In his haunting second novel, Birds in Fall, Brad Kessler once again explores the affects of disaster and death on the people left behind.

 

One September night, a plane crashes into the Atlantic off the coast of Nova Scotia killing all of its passengers including Russell, a New York ornithologist, a Bulgarian cellist, a young Iranian girl, a Dutch couple, and a Taiwanese expatriate. Their families descend upon Trachis Island, seeking answers, hoping against the odds that their loved ones will still be rescued, mourning when that hope proves futile. Kevin Gearns, who witnessed the crash from his garden, shelters the families at his island inn.
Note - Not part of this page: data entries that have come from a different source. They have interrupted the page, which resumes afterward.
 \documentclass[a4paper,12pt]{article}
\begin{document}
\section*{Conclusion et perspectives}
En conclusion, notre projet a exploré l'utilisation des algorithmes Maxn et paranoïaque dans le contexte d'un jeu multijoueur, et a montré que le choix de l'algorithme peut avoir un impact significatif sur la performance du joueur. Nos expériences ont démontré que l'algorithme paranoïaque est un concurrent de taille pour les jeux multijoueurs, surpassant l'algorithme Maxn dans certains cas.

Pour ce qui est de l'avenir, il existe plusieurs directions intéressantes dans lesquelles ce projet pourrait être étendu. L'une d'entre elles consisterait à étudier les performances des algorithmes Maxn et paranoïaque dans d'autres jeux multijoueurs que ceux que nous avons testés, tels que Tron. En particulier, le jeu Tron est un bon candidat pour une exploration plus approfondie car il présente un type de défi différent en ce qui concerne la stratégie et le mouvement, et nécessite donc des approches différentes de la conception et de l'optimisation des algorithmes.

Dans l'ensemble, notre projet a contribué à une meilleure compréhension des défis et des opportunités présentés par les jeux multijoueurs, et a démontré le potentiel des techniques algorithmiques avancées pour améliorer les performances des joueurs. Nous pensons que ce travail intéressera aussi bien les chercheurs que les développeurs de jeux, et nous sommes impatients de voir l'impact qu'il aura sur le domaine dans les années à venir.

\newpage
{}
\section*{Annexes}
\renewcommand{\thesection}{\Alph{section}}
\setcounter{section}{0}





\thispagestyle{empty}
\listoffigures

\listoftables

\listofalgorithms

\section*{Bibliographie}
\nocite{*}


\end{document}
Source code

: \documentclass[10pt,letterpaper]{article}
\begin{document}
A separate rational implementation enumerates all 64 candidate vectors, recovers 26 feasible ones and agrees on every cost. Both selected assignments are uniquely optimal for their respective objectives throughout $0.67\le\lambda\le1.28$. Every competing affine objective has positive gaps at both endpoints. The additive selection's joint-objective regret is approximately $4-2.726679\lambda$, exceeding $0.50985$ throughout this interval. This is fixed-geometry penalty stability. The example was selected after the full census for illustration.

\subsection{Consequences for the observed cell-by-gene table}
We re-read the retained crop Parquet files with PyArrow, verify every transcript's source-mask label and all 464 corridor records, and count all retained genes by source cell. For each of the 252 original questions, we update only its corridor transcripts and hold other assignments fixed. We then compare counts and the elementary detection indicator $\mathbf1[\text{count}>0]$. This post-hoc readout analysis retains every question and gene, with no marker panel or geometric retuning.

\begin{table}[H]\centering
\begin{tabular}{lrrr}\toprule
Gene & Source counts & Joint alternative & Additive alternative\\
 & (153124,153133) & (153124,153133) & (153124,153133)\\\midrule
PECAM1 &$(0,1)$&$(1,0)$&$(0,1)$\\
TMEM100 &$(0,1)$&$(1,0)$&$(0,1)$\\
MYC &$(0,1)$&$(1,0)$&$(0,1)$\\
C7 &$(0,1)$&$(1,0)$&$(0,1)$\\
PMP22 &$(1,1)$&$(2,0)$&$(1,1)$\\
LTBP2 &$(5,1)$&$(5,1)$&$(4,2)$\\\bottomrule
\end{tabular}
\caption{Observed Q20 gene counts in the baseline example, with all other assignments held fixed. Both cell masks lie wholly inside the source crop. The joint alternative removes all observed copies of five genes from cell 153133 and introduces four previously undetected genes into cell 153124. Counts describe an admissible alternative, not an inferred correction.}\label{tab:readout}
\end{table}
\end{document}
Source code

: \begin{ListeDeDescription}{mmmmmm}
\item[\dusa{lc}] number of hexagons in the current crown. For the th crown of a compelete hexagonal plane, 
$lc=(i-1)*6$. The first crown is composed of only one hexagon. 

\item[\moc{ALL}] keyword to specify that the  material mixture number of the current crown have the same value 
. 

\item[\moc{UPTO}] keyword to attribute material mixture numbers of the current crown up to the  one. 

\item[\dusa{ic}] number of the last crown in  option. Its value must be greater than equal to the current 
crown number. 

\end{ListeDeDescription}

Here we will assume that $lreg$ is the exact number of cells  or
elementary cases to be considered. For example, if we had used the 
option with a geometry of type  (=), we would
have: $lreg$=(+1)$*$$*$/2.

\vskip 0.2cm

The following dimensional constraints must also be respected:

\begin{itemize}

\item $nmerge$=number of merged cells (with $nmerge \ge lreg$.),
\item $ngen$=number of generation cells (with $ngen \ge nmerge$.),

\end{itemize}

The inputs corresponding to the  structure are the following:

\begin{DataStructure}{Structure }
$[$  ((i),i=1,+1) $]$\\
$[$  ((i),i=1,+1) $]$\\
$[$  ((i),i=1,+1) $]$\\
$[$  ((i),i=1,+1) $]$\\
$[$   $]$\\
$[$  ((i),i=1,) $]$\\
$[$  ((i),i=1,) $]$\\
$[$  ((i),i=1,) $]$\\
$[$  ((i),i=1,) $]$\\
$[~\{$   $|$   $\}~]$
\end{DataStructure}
Kevin is still grieving from his own past and is steadily growing apart from his partner.

 

However, the story centers on Ana, the wife of Russell, and herself an ornithologist who studies the migratory patterns of birds. The reader is offered glimpses into the despair and grief of other individuals as well, their anger and sorrow over an event that has irrevocably changed their lives. We witness the different ways each person deals with those emotions. The inn is a cocoon, a temporary sanctuary apart from the world, a place that offers comfort long after those days immediately following the crash.

 

Kessler deftly weaves myth and spiritual traditions into his story, exploring how we find meaning and solace in the face of terrible loss. Even the particulars of avian migration are given a singular poignancy, resonating within the surrounding human story. Kessler’s lyrical storytelling transforms what could have been a harsh, bleak account into an exquisite dance of grief and love. This atmospheric tale is to be savored and will linger with the reader long after the last page is turned.